Saved data entries
==================================================
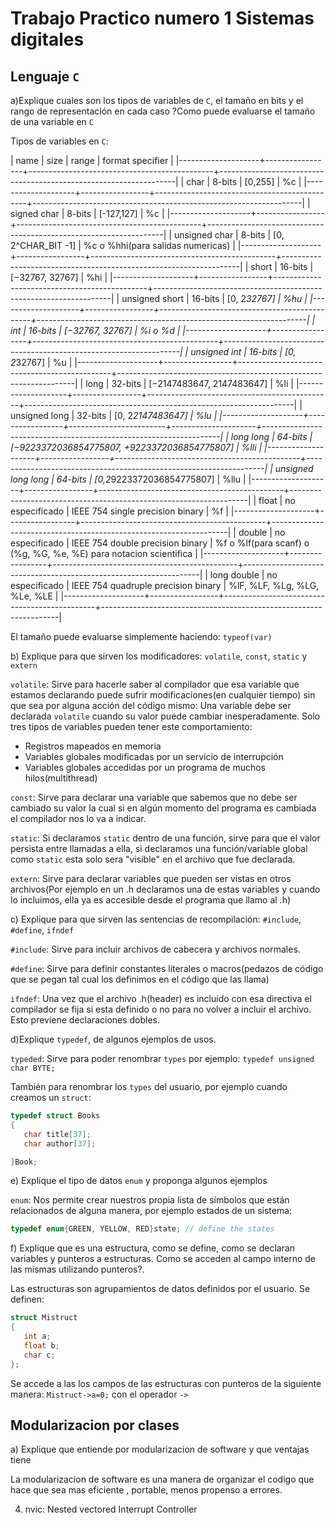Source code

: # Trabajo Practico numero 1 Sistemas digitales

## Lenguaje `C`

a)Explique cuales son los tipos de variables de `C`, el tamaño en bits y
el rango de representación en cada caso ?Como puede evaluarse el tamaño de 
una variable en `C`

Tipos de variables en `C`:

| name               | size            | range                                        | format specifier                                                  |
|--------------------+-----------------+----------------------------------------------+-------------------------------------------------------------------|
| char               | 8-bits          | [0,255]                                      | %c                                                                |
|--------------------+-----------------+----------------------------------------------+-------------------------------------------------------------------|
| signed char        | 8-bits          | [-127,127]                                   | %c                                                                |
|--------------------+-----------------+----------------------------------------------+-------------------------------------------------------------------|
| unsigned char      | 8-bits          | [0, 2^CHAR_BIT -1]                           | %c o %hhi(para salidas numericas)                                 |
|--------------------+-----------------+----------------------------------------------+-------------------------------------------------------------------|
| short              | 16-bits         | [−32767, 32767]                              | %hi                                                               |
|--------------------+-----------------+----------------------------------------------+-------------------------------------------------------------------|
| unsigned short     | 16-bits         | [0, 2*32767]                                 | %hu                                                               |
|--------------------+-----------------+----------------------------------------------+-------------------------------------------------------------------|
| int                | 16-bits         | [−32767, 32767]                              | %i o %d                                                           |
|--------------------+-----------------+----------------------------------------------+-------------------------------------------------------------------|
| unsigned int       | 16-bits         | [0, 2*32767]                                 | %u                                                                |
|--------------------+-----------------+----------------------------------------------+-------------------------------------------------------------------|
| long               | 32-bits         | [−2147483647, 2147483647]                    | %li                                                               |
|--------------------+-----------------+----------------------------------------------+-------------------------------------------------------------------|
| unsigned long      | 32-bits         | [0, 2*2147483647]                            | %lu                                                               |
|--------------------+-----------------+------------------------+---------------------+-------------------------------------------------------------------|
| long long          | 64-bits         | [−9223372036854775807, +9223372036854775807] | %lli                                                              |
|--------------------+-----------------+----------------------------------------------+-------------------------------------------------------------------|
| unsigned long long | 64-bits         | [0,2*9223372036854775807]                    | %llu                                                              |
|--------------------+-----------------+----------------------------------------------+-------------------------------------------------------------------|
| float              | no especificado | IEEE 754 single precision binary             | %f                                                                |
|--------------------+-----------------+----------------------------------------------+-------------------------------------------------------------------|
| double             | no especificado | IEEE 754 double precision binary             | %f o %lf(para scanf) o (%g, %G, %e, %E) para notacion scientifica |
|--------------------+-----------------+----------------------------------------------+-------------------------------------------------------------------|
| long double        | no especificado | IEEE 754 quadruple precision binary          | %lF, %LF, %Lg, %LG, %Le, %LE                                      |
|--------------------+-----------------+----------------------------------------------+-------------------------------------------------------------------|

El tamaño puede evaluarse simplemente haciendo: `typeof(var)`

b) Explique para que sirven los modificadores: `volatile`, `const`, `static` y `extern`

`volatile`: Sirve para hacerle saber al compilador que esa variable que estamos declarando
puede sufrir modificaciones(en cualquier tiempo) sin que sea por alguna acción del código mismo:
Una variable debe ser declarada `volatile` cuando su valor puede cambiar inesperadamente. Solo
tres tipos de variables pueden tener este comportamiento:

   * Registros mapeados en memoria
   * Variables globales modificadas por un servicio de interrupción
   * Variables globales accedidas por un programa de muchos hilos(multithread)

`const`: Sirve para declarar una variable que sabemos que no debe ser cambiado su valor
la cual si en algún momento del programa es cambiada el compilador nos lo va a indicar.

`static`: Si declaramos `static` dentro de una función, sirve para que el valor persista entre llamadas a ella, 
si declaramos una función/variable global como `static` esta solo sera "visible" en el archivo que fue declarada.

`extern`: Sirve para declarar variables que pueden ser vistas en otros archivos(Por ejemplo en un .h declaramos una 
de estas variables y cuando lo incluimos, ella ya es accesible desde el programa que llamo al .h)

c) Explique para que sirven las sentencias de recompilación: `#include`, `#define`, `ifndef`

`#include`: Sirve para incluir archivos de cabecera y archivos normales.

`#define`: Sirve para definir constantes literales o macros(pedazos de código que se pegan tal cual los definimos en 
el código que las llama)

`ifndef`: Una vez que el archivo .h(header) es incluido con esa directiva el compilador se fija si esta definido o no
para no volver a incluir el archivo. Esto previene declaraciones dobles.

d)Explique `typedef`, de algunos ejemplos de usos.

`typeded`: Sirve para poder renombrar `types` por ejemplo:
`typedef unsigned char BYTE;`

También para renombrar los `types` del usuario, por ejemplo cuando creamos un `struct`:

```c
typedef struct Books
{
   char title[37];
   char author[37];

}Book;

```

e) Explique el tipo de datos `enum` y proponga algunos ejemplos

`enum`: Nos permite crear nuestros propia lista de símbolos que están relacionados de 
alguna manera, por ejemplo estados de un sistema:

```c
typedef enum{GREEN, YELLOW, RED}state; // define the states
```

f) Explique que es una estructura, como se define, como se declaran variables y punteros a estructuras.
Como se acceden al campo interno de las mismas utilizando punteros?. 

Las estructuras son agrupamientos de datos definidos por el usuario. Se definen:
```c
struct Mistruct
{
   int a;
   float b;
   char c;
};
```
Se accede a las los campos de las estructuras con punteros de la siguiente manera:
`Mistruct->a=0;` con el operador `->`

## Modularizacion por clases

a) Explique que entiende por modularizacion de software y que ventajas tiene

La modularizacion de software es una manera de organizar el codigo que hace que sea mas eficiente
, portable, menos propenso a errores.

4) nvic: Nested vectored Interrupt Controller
==================================================
* Exercise requirements: Your answer should consist of the lines above that hold the word "ejemplos", copied exactly.

* Finished task:
d)Explique `typedef`, de algunos ejemplos de usos.
e) Explique el tipo de datos `enum` y proponga algunos ejemplos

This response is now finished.